Go through the material line by line and copy each one with the word "お得タイトル".

# Available data

*** Block opens ***

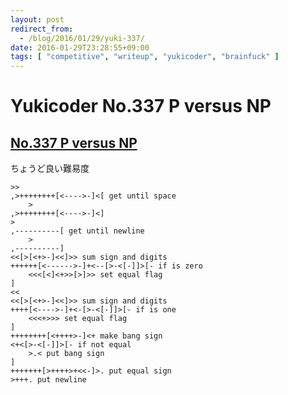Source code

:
```yaml
---
layout: post
redirect_from:
  - /blog/2016/01/29/yuki-337/
date: 2016-01-29T23:28:55+09:00
tags: [ "competitive", "writeup", "yukicoder", "brainfuck" ]
---
```


# Yukicoder No.337 P versus NP

## [No.337 P versus NP](http://yukicoder.me/problems/798)

ちょうど良い難易度

``` brainfuck
>>
,>++++++++[<---->-]<[ get until space
    >
,>++++++++[<---->-]<]
>
,----------[ get until newline
    >
,----------]
<<[>[<+>-]<<]>> sum sign and digits
++++++[<------>-]+<--[>-<[-]]>[- if is zero
    <<<[<]<+>>[>]>> set equal flag
]
<<
<<[>[<+>-]<<]>> sum sign and digits
++++[<---->-]+<-[>-<[-]]>[- if is one
    <<<+>>> set equal flag
]
++++++++[<++++>-]<+ make bang sign
<+<[>-<[-]]>[- if not equal
    >.< put bang sign
]
+++++++[>++++>+<<-]>. put equal sign
>+++. put newline
```
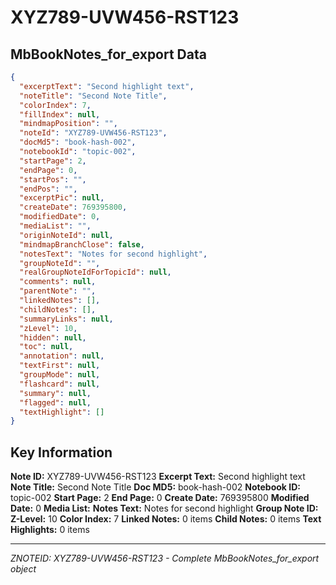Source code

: # XYZ789-UVW456-RST123

## MbBookNotes_for_export Data

```json
{
  "excerptText": "Second highlight text",
  "noteTitle": "Second Note Title",
  "colorIndex": 7,
  "fillIndex": null,
  "mindmapPosition": "",
  "noteId": "XYZ789-UVW456-RST123",
  "docMd5": "book-hash-002",
  "notebookId": "topic-002",
  "startPage": 2,
  "endPage": 0,
  "startPos": "",
  "endPos": "",
  "excerptPic": null,
  "createDate": 769395800,
  "modifiedDate": 0,
  "mediaList": "",
  "originNoteId": null,
  "mindmapBranchClose": false,
  "notesText": "Notes for second highlight",
  "groupNoteId": "",
  "realGroupNoteIdForTopicId": null,
  "comments": null,
  "parentNote": "",
  "linkedNotes": [],
  "childNotes": [],
  "summaryLinks": null,
  "zLevel": 10,
  "hidden": null,
  "toc": null,
  "annotation": null,
  "textFirst": null,
  "groupMode": null,
  "flashcard": null,
  "summary": null,
  "flagged": null,
  "textHighlight": []
}
```

## Key Information

**Note ID:** XYZ789-UVW456-RST123
**Excerpt Text:** Second highlight text
**Note Title:** Second Note Title
**Doc MD5:** book-hash-002
**Notebook ID:** topic-002
**Start Page:** 2
**End Page:** 0
**Create Date:** 769395800
**Modified Date:** 0
**Media List:** 
**Notes Text:** Notes for second highlight
**Group Note ID:** 
**Z-Level:** 10
**Color Index:** 7
**Linked Notes:** 0 items
**Child Notes:** 0 items
**Text Highlights:** 0 items

---
*ZNOTEID: XYZ789-UVW456-RST123 - Complete MbBookNotes_for_export object*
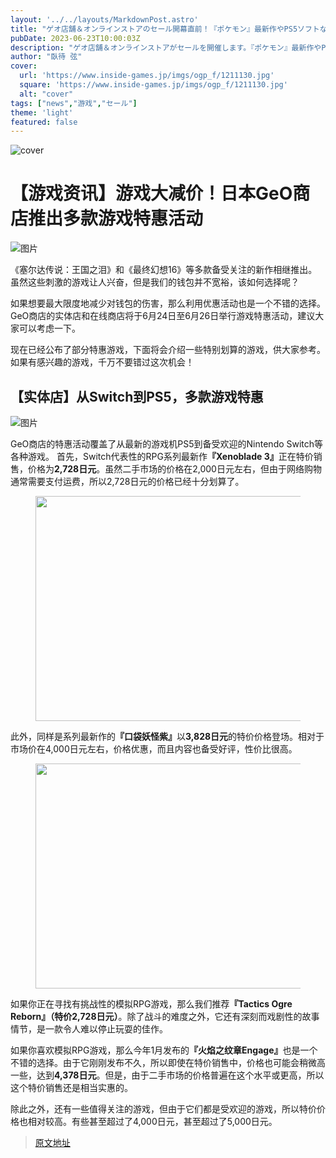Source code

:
 ```yaml
---
layout: '../../layouts/MarkdownPost.astro'
title: "ゲオ店舗＆オンラインストアのセール開幕直前！『ポケモン』最新作やPS5ソフトなど、中古相場よりも安い“お得タイトル”を厳選"
pubDate: 2023-06-23T10:00:03Z
description: "ゲオ店舗＆オンラインストアがセールを開催します。『ポケモン』最新作やPS5ソフトなど、中古相場よりも安い“お得タイトル”を厳選しています。"
author: "臥待 弦"
cover:
  url: 'https://www.inside-games.jp/imgs/ogp_f/1211130.jpg'
  square: 'https://www.inside-games.jp/imgs/ogp_f/1211130.jpg'
  alt: "cover"
tags: ["news","游戏","セール"]
theme: 'light'
featured: false
---
```


![cover](https://www.inside-games.jp/imgs/ogp_f/1211130.jpg)

# 【游戏资讯】游戏大减价！日本GeO商店推出多款游戏特惠活动

![图片](https://www.inside-games.jp/imgs/zoom/1211100.png)

《塞尔达传说：王国之泪》和《最终幻想16》等多款备受关注的新作相继推出。虽然这些刺激的游戏让人兴奋，但是我们的钱包并不宽裕，该如何选择呢？

如果想要最大限度地减少对钱包的伤害，那么利用优惠活动也是一个不错的选择。GeO商店的实体店和在线商店将于6月24日至6月26日举行游戏特惠活动，建议大家可以考虑一下。

现在已经公布了部分特惠游戏，下面将会介绍一些特别划算的游戏，供大家参考。如果有感兴趣的游戏，千万不要错过这次机会！

## 【实体店】从Switch到PS5，多款游戏特惠

![图片](https://www.inside-games.jp/imgs/zoom/1211102.png)

GeO商店的特惠活动覆盖了从最新的游戏机PS5到备受欢迎的Nintendo Switch等各种游戏。
首先，Switch代表性的RPG系列最新作<b>『Xenoblade 3』</b>正在特价销售，价格为<b>2,728日元</b>。虽然二手市场的价格在2,000日元左右，但由于网络购物通常需要支付运费，所以2,728日元的价格已经十分划算了。</p><figure class="ctms-editor-image"><img src="https://www.inside-games.jp/imgs/zoom/1211101.png" class="inline-article-image" width="640" height="360"></figure><p>此外，同样是系列最新作的<b>『口袋妖怪紫』</b>以<b>3,828日元</b>的特价价格登场。相对于市场价在4,000日元左右，价格优惠，而且内容也备受好评，性价比很高。</p><figure class="ctms-editor-image"><img src="https://www.inside-games.jp/imgs/zoom/1211103.png" class="inline-article-image" width="640" height="360"></figure><p>如果你正在寻找有挑战性的模拟RPG游戏，那么我们推荐<b>『Tactics Ogre Reborn』（特价2,728日元）</b>。除了战斗的难度之外，它还有深刻而戏剧性的故事情节，是一款令人难以停止玩耍的佳作。</p><p>如果你喜欢模拟RPG游戏，那么今年1月发布的<b>『火焰之纹章Engage』</b>也是一个不错的选择。由于它刚刚发布不久，所以即使在特价销售中，价格也可能会稍微高一些，达到<b>4,378日元</b>。但是，由于二手市场的价格普遍在这个水平或更高，所以这个特价销售还是相当实惠的。</p><p>除此之外，还有一些值得关注的游戏，但由于它们都是受欢迎的游戏，所以特价价格也相对较高。有些甚至超过了4,000日元，甚至超过了5,000日元。</p>

>[原文地址](https://www.inside-games.jp/article/2023/06/23/146780.html)  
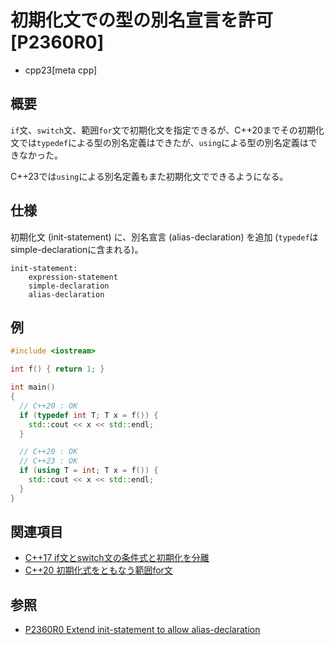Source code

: # 初期化文での型の別名宣言を許可 [P2360R0]
* cpp23[meta cpp]

## 概要
`if`文、`switch`文、範囲`for`文で初期化文を指定できるが、C++20までその初期化文では`typedef`による型の別名定義はできたが、`using`による型の別名定義はできなかった。

C++23では`using`による別名定義もまた初期化文でできるようになる。


## 仕様
初期化文 (init-statement) に、別名宣言 (alias-declaration) を追加 (`typedef`はsimple-declarationに含まれる)。

```
init-statement:
    expression-statement
    simple-declaration
    alias-declaration
```

## 例
```cpp example
#include <iostream>

int f() { return 1; }

int main()
{
  // C++20 : OK
  if (typedef int T; T x = f()) {
    std::cout << x << std::endl;
  }

  // C++20 : OK
  // C++23 : OK
  if (using T = int; T x = f()) {
    std::cout << x << std::endl;
  }
}
```

## 関連項目
- [C++17 if文とswitch文の条件式と初期化を分離](/lang/cpp17/selection_statements_with_initializer.md)
- [C++20 初期化式をともなう範囲for文](/lang/cpp20/range-based_for_statements_with_initializer.md)


## 参照
- [P2360R0 Extend init-statement to allow alias-declaration](https://www.open-std.org/jtc1/sc22/wg21/docs/papers/2021/p2360r0.html)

*** Block closes ***

# Result below
title: "ゲオ店舗＆オンラインストアのセール開幕直前！『ポケモン』最新作やPS5ソフトなど、中古相場よりも安い“お得タイトル”を厳選"
description: "ゲオ店舗＆オンラインストアがセールを開催します。『ポケモン』最新作やPS5ソフトなど、中古相場よりも安い“お得タイトル”を厳選しています。"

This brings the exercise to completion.